This week, Cisco released its annual Visual Networking Index (VNI) Global Mobile Data Forecast, 2014 – 2019. Among the traditional top-line growth projections that indicate a healthy mobile industry (e.g., more than 5.2 billion global mobile users by 2019 and 10-fold mobile traffic growth over the next five years), there were several interesting trends that could have significant implications for mobile networking in the near future.

Mobile Devices: Laptops make a comeback and phablets start to emerge

While there is an overall growth in the number of mobile devices and connections, there is also a visible shift in the device mix. This year forecast shows a slight slowdown in the growth of tablets as a new device sub-category, phablets (included in our smartphone category), were began to show global adoption.
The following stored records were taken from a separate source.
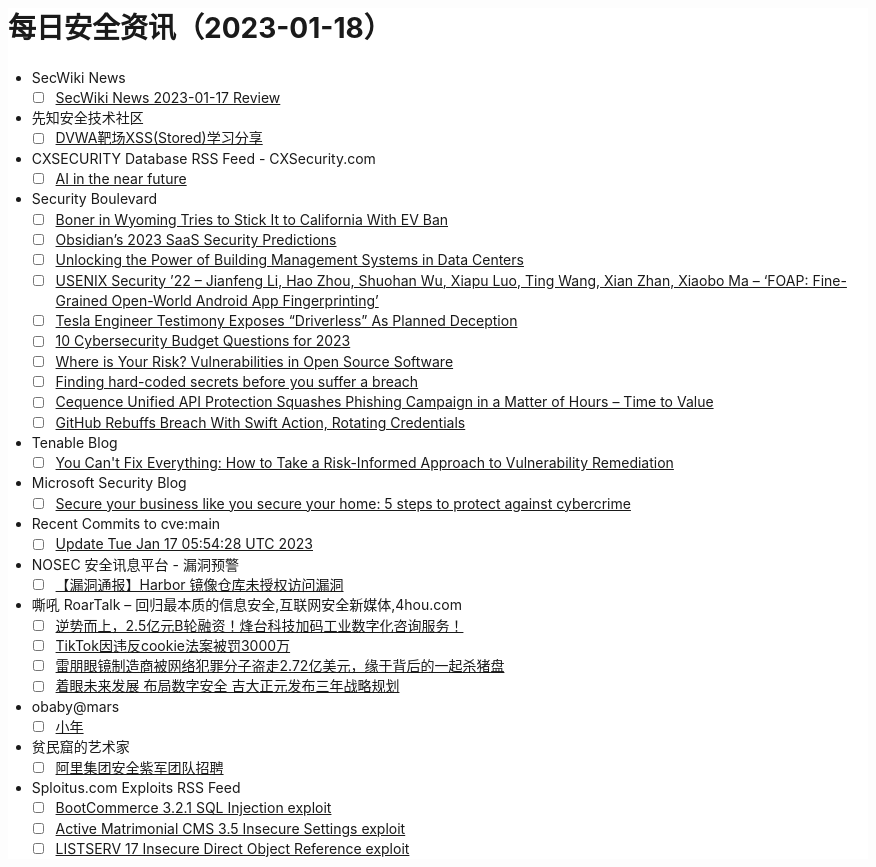 # 每日安全资讯（2023-01-18）

- SecWiki News
  - [ ] [SecWiki News 2023-01-17 Review](http://www.sec-wiki.com/?2023-01-17)
- 先知安全技术社区
  - [ ] [DVWA靶场XSS(Stored)学习分享](https://xz.aliyun.com/t/12049)
- CXSECURITY Database RSS Feed - CXSecurity.com
  - [ ] [AI in the near future](https://cxsecurity.com/issue/WLB-2023010023)
- Security Boulevard
  - [ ] [Boner in Wyoming Tries to Stick It to California With EV Ban](https://securityboulevard.com/2023/01/boner-in-wyoming-tries-to-stick-it-to-california-with-ev-ban/)
  - [ ] [Obsidian’s 2023 SaaS Security Predictions](https://securityboulevard.com/2023/01/obsidians-2023-saas-security-predictions/)
  - [ ] [Unlocking the Power of Building Management Systems in Data Centers](https://securityboulevard.com/2023/01/unlocking-the-power-of-building-management-systems-in-data-centers/)
  - [ ] [USENIX Security ’22 – Jianfeng Li, Hao Zhou, Shuohan Wu, Xiapu Luo, Ting Wang, Xian Zhan, Xiaobo Ma – ‘FOAP: Fine-Grained Open-World Android App Fingerprinting’](https://securityboulevard.com/2023/01/usenix-security-22-jianfeng-li-hao-zhou-shuohan-wu-xiapu-luo-ting-wang-xian-zhan-xiaobo-ma-foap-fine-grained-open-world-android-app-fingerprinting/)
  - [ ] [Tesla Engineer Testimony Exposes “Driverless” As Planned Deception](https://securityboulevard.com/2023/01/tesla-engineer-testimony-exposes-driverless-as-planned-deception/)
  - [ ] [10 Cybersecurity Budget Questions for 2023](https://securityboulevard.com/2023/01/10-cybersecurity-budget-questions-for-2023/)
  - [ ] [Where is Your Risk? Vulnerabilities in Open Source Software](https://securityboulevard.com/2023/01/where-is-your-risk-vulnerabilities-in-open-source-software/)
  - [ ] [Finding hard-coded secrets before you suffer a breach](https://securityboulevard.com/2023/01/finding-hard-coded-secrets-before-you-suffer-a-breach/)
  - [ ] [Cequence Unified API Protection Squashes Phishing Campaign in a Matter of Hours – Time to Value](https://securityboulevard.com/2023/01/cequence-unified-api-protection-squashes-phishing-campaign-in-a-matter-of-hours-time-to-value/)
  - [ ] [GitHub Rebuffs Breach With Swift Action, Rotating Credentials](https://securityboulevard.com/2023/01/github-rebuffs-breach-with-swift-action-rotating-credentials/)
- Tenable Blog
  - [ ] [You Can't Fix Everything: How to Take a Risk-Informed Approach to Vulnerability Remediation](https://www.tenable.com/blog/you-cant-fix-everything-how-to-take-a-risk-informed-approach-to-vulnerability-remediation)
- Microsoft Security Blog
  - [ ] [Secure your business like you secure your home: 5 steps to protect against cybercrime](https://www.microsoft.com/en-us/security/blog/2023/01/17/secure-your-business-like-you-secure-your-home-5-steps-to-protect-against-cybercrime/)
- Recent Commits to cve:main
  - [ ] [Update Tue Jan 17 05:54:28 UTC 2023](https://github.com/trickest/cve/commit/5c668a4fcd93251dab79fe90af2936a11575cdb3)
- NOSEC 安全讯息平台 - 漏洞预警
  - [ ] [【漏洞通报】Harbor 镜像仓库未授权访问漏洞](https://nosec.org/home/detail/5061.html)
- 嘶吼 RoarTalk – 回归最本质的信息安全,互联网安全新媒体,4hou.com
  - [ ] [逆势而上，2.5亿元B轮融资！烽台科技加码工业数字化咨询服务！](https://www.4hou.com/posts/zlMZ)
  - [ ] [TikTok因违反cookie法案被罚3000万](https://www.4hou.com/posts/wgJ1)
  - [ ] [雷朋眼镜制造商被网络犯罪分子盗走2.72亿美元，缘于背后的一起杀猪盘](https://www.4hou.com/posts/nJwW)
  - [ ] [着眼未来发展 布局数字安全 吉大正元发布三年战略规划](https://www.4hou.com/posts/AO33)
- obaby@mars
  - [ ] [小年](https://h4ck.org.cn/2023/01/%e5%b0%8f%e5%b9%b4/)
- 贫民窟的艺术家
  - [ ] [阿里集团安全紫军团队招聘](https://joychou.org/blacktech/security-purple-team.html)
- Sploitus.com Exploits RSS Feed
  - [ ] [BootCommerce 3.2.1 SQL Injection exploit](https://sploitus.com/exploit?id=PACKETSTORM:170545&utm_source=rss&utm_medium=rss)
  - [ ] [Active Matrimonial CMS 3.5 Insecure Settings exploit](https://sploitus.com/exploit?id=PACKETSTORM:170526&utm_source=rss&utm_medium=rss)
  - [ ] [LISTSERV 17 Insecure Direct Object Reference exploit](https://sploitus.com/exploit?id=PACKETSTORM:170553&utm_source=rss&utm_medium=rss)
Tablet growth was also affected by the introduction of lightweight laptops, which are quite similar to tablets in form factor but have more enhanced capabilities. Today, tablets are primarily being used as content consumption devices – ideally suited for video viewing in particular. Laptops are still serving as the dominant content creation device, particularly for business users (e.g., presentation, spreadsheet, and document development). While the absolute numbers or volume for smartphones (4.6 billion by 2019), tablets (nearly 300 million by 2019) and laptops (nearly 250 million by 2019) are growing, they are all losing their percentage share of total mobile devices and connections to the fastest growing mobile connection type – M2M (3.2 billion by 2019).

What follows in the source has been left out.